The results showed that the sodium content of all unpackaged dim sum samples ranged from 3 to 680 mg/100 g, while the average sodium content was 330 mg/100 g.
Compared to the results of the previous study, the sodium content decreased in nine out of the 11 types of dim sum tested before, indicating a trend towards lower sodium content in dim sum found in city restaurants.
Among the different types of dim sum, siu mai shrimp was found to have the highest average sodium content (590 mg/100g), followed by shrimp spring roll (480mg/100g) and steamed ground beef (440mg). / 100 grams).
Five samples of siu mai shrimp and two samples of spring roll with shrimp were considered high in sodium, containing more than 600 milligrams/100 grams, according to the center.
On the other hand, the dim sums with the lowest average sodium content were plain steamed rice (66 milligrams/100 grams), beef rice rolls (160 milligrams/100 grams) and pork steamed rice rolls. Roast (180 milligrams/100 grams).
A center spokesperson said, “With reference to the study results, an individual’s sodium intake would reach 32 percent of the WHO recommended daily upper limit (ie 2,000 mg of sodium) if two people ate one plate of siu mai prawns and one plate of Spring roll with shrimp in a Chinese restaurant.
The center said the study also showed that there was a large discrepancy in sodium content between samples of the same specific types of dim sum, such as steamed plain rice rolls, steamed fan, and steamed buns with pork and vegetables, which are sold in Chinese dishes. different. Restaurants and dim sum stores, which revealed that restaurants can use their peer practices on how to reduce the sodium content of these types of dim sum.

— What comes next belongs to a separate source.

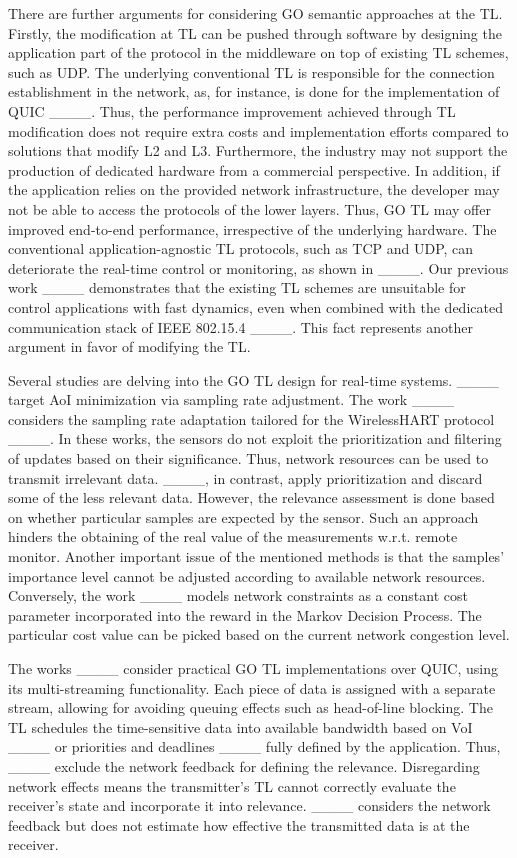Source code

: There are further arguments for considering GO semantic approaches at the TL. Firstly, the modification at TL can be pushed through software by designing the application part of the protocol in the middleware on top of existing TL schemes, such as UDP. The underlying conventional TL is responsible for the connection establishment in the network, as, for instance, is done for the implementation of QUIC ____. Thus, the performance improvement achieved through TL modification does not require extra costs and implementation efforts compared to solutions that modify L2 and L3. Furthermore, the industry may not support the production of dedicated hardware from a commercial perspective. In addition, if the application relies on the provided network infrastructure, the developer may not be able to access the protocols of the lower layers. Thus, GO TL may offer improved end-to-end performance, irrespective of the underlying hardware. The conventional application-agnostic TL protocols, such as TCP and UDP, can deteriorate the real-time control or monitoring, as shown in ____. Our previous work ____ demonstrates that the existing TL schemes are unsuitable for control applications with fast dynamics, even when combined with the dedicated communication stack of IEEE 802.15.4 ____. This fact represents another argument in favor of modifying the TL.


Several studies are delving into the GO TL design for real-time systems. ____ target AoI minimization via sampling rate adjustment. The work ____ considers the sampling rate adaptation tailored for the WirelessHART protocol ____. In these works, the sensors do not exploit the prioritization and filtering of updates based on their significance. Thus, network resources can be used to transmit irrelevant data. ____, in contrast, apply prioritization and discard some of the less relevant data. However, the relevance assessment is done based on whether particular samples are expected by the sensor. Such an approach hinders the obtaining of the real value of the measurements w.r.t. remote monitor. Another important issue of the mentioned methods is that the samples' importance level cannot be adjusted according to available network resources. Conversely, the work ____ models network constraints as a constant cost parameter incorporated into the reward in the Markov Decision Process. The particular cost value can be picked based on the current network congestion level.


The works ____ consider practical GO TL implementations over QUIC, using its multi-streaming functionality. Each piece of data is assigned with a separate stream, allowing for avoiding queuing effects such as head-of-line blocking. The TL schedules the time-sensitive data into available bandwidth based on VoI ____ or priorities and deadlines ____ fully defined by the application. Thus, ____ exclude the network feedback for defining the relevance. Disregarding network effects means the transmitter's TL cannot correctly evaluate the receiver's state and incorporate it into relevance. ____ considers the network feedback but does not estimate how effective the transmitted data is at the receiver.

The speaker reminded the audience that some types of dim sum can be served with sauces, either by the food sector or added by customers.
He added that consuming dim sum with sauces may increase overall sodium intake by more than twice, indicating how much sodium content sauces contributed to in dim sum meals.
The spokesperson said that sodium is essential for body functions, but that excessive intake of it may increase the risk of developing high blood pressure. Untreated high blood pressure can lead to health problems including heart attack, stroke, and kidney failure.